Jakob played intensely, but supports We Lost The Sea were the highlight.
Police sirens rang loud and thick to open the set at an empty Hermann’s bar. The only crime was the poor attendance for the opening act, who stalled as long as he could before finally having to go on.
The Seaport & The Airport is a man with an Akai pad bank and an intense stage presence stemming from his refusal to acknowledge the crowd. This isn’t a slander. Oscar Wuts carved out an intense, pulsating drum’n’bass fusion set, chocked with the aforementioned police siren samples. The set worked well because it kept high frequencies at a premium, churning out long, dystopian drones. When he finally rewarded the melodically inclined with an intense, modulated high-pitched synth melody, it didn’t feel cheap or easy.
We Lost The Sea were the absolute highlights of the night. A statement so bold wouldn’t generally come so early in a review, usually electing to lull the reader into some sort of suspense before finally reasoning that the support act ultimately trumped the headliner. Too bad. This band was really exciting. Post-rock bands probably hate being compared to others in their field, a criticism that’s hardly fair based on how intricate the arrangements are. We’ll go with this then: It started with crystal clean Explosions In The Sky guitars that grew – as the set did – into something entirely different. A beautiful audio snippet was a highlight, distorted just enough that you know what the person’s saying is important, but can’t make out the words.

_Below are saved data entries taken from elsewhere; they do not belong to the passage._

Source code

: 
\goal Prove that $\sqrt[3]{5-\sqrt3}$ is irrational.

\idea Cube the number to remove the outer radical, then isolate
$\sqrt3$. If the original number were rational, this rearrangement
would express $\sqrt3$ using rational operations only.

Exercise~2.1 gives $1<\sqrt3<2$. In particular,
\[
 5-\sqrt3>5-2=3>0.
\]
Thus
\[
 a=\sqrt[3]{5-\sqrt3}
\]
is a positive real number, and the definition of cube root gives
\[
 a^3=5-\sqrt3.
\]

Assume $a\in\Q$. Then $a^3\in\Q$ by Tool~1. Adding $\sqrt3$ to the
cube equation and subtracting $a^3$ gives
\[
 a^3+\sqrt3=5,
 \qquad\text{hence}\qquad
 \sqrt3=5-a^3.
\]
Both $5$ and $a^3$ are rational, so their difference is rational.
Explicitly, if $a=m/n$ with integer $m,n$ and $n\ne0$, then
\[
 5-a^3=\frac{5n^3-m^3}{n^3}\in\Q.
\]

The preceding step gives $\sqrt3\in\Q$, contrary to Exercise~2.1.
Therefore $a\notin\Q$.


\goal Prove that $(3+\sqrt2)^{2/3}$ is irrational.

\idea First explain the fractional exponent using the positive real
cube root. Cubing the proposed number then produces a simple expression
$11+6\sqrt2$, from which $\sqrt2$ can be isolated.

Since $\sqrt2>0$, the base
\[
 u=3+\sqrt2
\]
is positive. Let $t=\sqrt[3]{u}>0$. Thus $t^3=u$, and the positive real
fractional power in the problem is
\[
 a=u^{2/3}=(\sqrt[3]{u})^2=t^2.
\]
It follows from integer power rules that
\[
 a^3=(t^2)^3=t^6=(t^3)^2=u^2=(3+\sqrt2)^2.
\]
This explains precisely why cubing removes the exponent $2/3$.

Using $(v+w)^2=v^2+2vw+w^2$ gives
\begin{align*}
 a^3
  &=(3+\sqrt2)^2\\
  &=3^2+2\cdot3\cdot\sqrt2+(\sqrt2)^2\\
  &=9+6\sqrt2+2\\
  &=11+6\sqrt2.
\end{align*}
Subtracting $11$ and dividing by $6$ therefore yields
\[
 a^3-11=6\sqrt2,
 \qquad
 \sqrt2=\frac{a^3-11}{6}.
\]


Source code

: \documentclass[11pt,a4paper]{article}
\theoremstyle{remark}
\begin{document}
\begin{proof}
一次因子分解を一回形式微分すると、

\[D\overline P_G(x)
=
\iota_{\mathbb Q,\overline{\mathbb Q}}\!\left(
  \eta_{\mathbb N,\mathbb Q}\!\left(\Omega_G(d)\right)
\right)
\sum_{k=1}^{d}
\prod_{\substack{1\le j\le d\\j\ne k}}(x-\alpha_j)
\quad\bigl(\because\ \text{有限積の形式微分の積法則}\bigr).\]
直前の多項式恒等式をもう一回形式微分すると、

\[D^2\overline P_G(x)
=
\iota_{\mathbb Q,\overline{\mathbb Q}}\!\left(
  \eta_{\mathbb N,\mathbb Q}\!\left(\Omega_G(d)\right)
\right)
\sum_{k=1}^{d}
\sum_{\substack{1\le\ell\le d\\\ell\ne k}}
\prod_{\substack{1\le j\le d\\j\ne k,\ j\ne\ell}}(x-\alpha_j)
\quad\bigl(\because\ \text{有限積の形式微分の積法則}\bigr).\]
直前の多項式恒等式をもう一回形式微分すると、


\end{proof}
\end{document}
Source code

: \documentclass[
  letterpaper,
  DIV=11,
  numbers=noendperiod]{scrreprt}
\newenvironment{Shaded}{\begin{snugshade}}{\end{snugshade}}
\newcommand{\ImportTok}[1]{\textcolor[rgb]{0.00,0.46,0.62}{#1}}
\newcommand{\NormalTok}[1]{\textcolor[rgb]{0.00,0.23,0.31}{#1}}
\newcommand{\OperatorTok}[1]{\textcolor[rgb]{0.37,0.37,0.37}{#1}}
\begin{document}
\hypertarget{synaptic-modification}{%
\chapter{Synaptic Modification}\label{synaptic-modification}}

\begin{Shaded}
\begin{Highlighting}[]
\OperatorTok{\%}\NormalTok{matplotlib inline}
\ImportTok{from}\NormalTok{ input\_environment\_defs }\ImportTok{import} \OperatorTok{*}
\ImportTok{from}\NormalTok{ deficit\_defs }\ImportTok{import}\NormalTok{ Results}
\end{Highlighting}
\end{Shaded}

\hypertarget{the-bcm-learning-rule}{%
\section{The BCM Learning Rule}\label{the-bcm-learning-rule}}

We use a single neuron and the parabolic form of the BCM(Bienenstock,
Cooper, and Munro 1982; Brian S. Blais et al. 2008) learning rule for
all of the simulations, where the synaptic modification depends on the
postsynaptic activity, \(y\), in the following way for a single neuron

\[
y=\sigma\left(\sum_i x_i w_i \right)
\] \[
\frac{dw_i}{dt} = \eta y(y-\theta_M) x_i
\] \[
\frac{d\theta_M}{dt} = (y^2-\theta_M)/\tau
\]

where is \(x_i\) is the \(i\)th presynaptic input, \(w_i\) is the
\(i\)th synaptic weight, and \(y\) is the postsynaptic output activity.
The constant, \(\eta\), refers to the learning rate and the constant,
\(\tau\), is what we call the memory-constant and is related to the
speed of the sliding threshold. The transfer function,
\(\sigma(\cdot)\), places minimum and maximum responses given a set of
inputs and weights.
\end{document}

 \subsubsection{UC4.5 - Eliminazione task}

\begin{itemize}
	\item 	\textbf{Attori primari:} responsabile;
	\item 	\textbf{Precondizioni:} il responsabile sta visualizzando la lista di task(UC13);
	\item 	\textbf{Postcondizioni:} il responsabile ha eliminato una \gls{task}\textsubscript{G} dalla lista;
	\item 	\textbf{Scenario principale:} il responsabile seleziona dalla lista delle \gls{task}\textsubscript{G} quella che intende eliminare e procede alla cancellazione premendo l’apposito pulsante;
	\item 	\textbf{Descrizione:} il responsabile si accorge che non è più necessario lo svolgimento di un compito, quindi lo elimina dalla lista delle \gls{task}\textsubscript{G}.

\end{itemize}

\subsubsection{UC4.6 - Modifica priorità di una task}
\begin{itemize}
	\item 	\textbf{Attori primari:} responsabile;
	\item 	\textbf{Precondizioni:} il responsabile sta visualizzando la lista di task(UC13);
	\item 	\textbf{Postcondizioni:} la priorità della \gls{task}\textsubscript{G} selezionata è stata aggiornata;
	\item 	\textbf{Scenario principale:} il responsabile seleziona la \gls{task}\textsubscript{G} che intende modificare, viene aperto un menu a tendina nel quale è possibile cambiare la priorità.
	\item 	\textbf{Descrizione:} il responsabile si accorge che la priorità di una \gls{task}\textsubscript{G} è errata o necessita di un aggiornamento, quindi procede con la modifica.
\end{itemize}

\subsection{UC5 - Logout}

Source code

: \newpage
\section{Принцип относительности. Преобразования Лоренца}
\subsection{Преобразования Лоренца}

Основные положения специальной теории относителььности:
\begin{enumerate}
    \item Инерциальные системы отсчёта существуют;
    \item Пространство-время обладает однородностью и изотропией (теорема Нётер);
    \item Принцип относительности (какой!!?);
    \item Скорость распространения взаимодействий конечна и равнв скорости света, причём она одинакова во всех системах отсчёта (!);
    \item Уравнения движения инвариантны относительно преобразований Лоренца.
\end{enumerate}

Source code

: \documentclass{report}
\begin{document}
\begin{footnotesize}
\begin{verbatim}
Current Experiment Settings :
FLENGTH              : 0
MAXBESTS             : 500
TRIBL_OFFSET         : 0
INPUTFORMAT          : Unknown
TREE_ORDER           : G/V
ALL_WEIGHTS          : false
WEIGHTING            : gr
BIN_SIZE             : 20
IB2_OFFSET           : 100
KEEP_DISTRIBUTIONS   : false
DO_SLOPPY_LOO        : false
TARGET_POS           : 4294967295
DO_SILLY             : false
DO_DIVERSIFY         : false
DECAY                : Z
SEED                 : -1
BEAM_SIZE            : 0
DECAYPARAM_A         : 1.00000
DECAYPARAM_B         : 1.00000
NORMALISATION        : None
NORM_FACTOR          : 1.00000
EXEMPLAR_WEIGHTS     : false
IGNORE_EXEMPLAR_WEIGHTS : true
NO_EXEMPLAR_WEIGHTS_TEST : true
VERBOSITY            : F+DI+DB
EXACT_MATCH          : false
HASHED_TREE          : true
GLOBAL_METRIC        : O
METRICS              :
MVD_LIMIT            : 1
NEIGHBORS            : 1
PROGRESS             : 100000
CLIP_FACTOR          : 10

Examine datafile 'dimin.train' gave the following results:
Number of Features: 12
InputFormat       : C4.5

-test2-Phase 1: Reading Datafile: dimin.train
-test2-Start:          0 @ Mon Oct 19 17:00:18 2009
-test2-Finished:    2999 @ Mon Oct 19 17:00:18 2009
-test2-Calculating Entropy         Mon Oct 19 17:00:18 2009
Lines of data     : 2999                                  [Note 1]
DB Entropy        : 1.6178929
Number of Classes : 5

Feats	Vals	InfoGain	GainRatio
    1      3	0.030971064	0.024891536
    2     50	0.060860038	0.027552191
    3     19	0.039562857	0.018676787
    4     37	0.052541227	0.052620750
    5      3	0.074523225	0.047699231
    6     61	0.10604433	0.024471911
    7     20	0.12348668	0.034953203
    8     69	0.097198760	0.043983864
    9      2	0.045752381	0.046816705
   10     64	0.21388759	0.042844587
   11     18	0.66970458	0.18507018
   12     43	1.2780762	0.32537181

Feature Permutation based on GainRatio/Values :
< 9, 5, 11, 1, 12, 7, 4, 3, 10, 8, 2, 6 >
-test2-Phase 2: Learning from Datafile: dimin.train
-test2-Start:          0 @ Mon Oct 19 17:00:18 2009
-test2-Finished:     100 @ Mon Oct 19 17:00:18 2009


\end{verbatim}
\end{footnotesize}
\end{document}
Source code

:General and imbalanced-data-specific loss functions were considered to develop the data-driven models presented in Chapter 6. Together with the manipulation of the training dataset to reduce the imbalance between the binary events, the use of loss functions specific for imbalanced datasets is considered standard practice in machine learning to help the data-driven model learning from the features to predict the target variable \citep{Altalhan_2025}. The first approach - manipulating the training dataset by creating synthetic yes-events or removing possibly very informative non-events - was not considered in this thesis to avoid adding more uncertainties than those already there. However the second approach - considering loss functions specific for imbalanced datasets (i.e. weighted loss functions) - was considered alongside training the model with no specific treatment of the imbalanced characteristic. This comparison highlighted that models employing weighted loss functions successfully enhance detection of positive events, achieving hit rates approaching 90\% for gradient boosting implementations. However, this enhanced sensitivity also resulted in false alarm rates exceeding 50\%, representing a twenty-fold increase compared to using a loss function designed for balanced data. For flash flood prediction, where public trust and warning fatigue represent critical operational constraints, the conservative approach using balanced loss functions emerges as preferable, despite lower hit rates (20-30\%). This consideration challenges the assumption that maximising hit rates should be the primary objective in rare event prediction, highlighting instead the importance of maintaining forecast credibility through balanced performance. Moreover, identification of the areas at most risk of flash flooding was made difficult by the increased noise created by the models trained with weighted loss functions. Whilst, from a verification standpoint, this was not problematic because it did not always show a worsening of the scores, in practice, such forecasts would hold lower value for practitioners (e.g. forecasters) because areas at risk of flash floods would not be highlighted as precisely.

This kind of restraint is what post-rock is all about. The band would build and build, beautiful cacophonies, the instruments sounding as if they were being amplified in the darkest cave. Nine times out of ten these intense builds would grow to the point where you could anticipate the second where shit got real. Then, suddenly, the song would trail off. It’s that one pounding moment, when they’ve finally made you think that they’re not that kind of band, that all hell breaks loose. When We Lost The Sea is firing on all cylinders the music is searing, hot to the touch.
Jakob emerged to a suddenly chock-full room of dedicated followers. The three-piece laid down a tight, faithful set. Jakob excels in giving their mixes room to breathe, free of the burden of vocals. The result is clarity. Never have you heard a kick drum so pounding or a snare drum so crisp. The crowd was on board from the get-go. The band having been out of commission for far too long, nothing but a ‘cover all bases’ set would have sufficed. They were mostly successful.
The set started with some brilliant slow builds, working in tandem with the chatters and rumbles of the pumped-up crowd. The music makes the entire room part of the performance, a living and breathing space. As the set wore on there was that feeling of the itch to break too early. Too often they’d resort for the epic cymbal smashing mayhem in favour of a more varied offering. This was fine on the night. Nobody gets angry at a massive wall of intensity, heard as much in the music as it is painted on the band’s faces. It does however mean the band sits just outside the upper echelon of post-rock luminaries, such as Godspeed You! Black Emperor or Mogwai in their early years.